━━━━━ Supplied records

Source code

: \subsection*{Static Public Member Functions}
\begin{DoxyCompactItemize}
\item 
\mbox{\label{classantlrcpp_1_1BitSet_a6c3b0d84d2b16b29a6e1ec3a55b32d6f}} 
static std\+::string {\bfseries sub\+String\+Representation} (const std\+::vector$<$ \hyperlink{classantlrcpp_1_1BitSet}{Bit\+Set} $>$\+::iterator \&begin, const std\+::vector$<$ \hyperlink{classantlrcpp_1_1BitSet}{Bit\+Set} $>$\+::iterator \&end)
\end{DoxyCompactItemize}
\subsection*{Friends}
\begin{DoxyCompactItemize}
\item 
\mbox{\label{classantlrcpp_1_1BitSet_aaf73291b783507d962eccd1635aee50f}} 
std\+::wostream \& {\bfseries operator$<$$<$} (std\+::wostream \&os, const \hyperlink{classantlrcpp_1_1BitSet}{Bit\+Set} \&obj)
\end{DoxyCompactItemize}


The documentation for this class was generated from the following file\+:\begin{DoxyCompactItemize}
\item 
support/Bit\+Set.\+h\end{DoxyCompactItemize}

━━━━━━━━━━

## Exercise aim
From the data above, gather every line that includes the word "subsection".

## Solution for this exercise
: \subsection*{Static Public Member Functions}
\subsection*{Friends}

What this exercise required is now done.